Exercise goal =
Go through the data below and return each line containing the word "examples".

[Records from a data collection]
*** Begin section ***

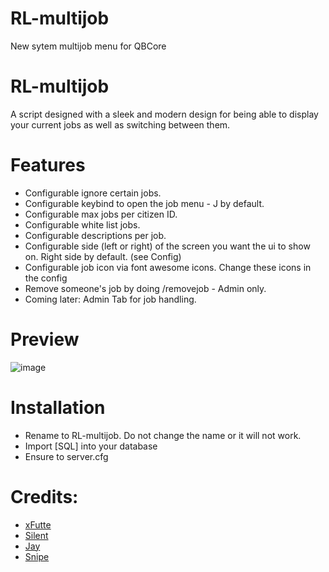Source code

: # RL-multijob
New sytem multijob menu for QBCore
# RL-multijob
A script designed with a sleek and modern design for being able to display your current jobs as well as switching between them.

# Features
* Configurable ignore certain jobs. 
* Configurable keybind to open the job menu - J by default. 
* Configurable max jobs per citizen ID.
* Configurable white list jobs.
* Configurable descriptions per job.
* Configurable side (left or right) of the screen you want the ui to show on. Right side by default. (see Config)
* Configurable job icon via font awesome icons. Change these icons in the config
* Remove someone's job by doing /removejob - Admin only. 
* Coming later: Admin Tab for job handling. 

# Preview
![image](https://user-images.githubusercontent.com/82112471/206809426-155ad6fd-50d0-4ff9-add0-d72ae00f2304.png)

# Installation
* Rename to RL-multijob. Do not change the name or it will not work. 
* Import [SQL] into your database
* Ensure to server.cfg 


# Credits:
* [xFutte](https://github.com/xFutte)
* [Silent](https://github.com/S1lentcodes)
* [Jay](https://github.com/jay-fivem)
* [Snipe](https://github.com/pushkart2)

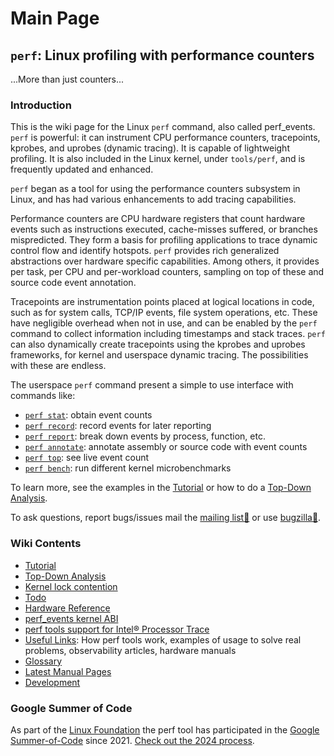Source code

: # Main Page

## `perf`: Linux profiling with performance counters
...More than just counters...

### Introduction

This is the wiki page for the Linux `perf` command, also called perf_events. `perf` is powerful: it can instrument CPU performance counters, tracepoints, kprobes, and uprobes (dynamic tracing). It is capable of lightweight profiling. It is also included in the Linux kernel, under `tools/perf`, and is frequently updated and enhanced.

`perf` began as a tool for using the performance counters subsystem in Linux, and has had various enhancements to add tracing capabilities.

Performance counters are CPU hardware registers that count hardware events such as instructions executed, cache-misses suffered, or branches mispredicted. They form a basis for profiling applications to trace dynamic control flow and identify hotspots. `perf` provides rich generalized abstractions over hardware specific capabilities. Among others, it provides per task, per CPU and per-workload counters, sampling on top of these and source code event annotation.

Tracepoints are instrumentation points placed at logical locations in code, such as for system calls, TCP/IP events, file system operations, etc. These have negligible overhead when not in use, and can be enabled by the `perf` command to collect information including timestamps and stack traces. `perf` can also dynamically create tracepoints using the kprobes and uprobes frameworks, for kernel and userspace dynamic tracing. The possibilities with these are endless.

The userspace `perf` command present a simple to use interface with commands like:

- [`perf stat`](tutorial/#counting-with-perf-stat): obtain event counts
- [`perf record`](tutorial/#sampling-with-perf-record): record events for later reporting
- [`perf report`](tutorial/#sample-analysis-with-perf-report): break down events by process, function, etc.
- [`perf annotate`](tutorial/#source-level-analysis-with-perf-annotate): annotate assembly or source code with event counts
- [`perf top`](tutorial/#live-analysis-with-perf-top): see live event count 
- [`perf bench`](tutorial/#benchmarking-with-perf-bench): run different kernel microbenchmarks

To learn more, see the examples in the [Tutorial](tutorial) or how to do a [Top-Down Analysis](top-down-analysis).

To ask questions, report bugs/issues mail the [mailing list📨](https://lore.kernel.org/linux-perf-users/) or use [bugzilla🐞](https://bugzilla.kernel.org/buglist.cgi?bug_status=__open__&order=changeddate%20DESC%2Cpriority%2Cbug_severity&product=Tracing%2FProfiling&query_format=advanced).

### Wiki Contents

- [Tutorial](tutorial)
- [Top-Down Analysis](top-down-analysis)
- [Kernel lock contention](lock-contention)
- [Todo](todo)
- [Hardware Reference](hardware-reference)
- [perf_events kernel ABI](perf_events-kernel-abi)
- [perf tools support for Intel® Processor Trace](perf-tools-support-for-intel-processor-trace)
- [Useful Links](useful-links): How perf tools work, examples of usage to solve real problems, observability articles, hardware manuals
- [Glossary](glossary)
- [Latest Manual Pages](latest-manual-pages)
- [Development](development)

### Google Summer of Code

As part of the [Linux Foundation](https://www.linuxfoundation.org/) the perf tool has participated in the [Google Summer-of-Code](https://summerofcode.withgoogle.com/) since 2021. [Check out the 2024 process](https://wiki.linuxfoundation.org/gsoc/2024-gsoc-perf).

*** End section ***

Your solution =
To learn more, see the examples in the [Tutorial](tutorial) or how to do a [Top-Down Analysis](top-down-analysis).
- [Useful Links](useful-links): How perf tools work, examples of usage to solve real problems, observability articles, hardware manuals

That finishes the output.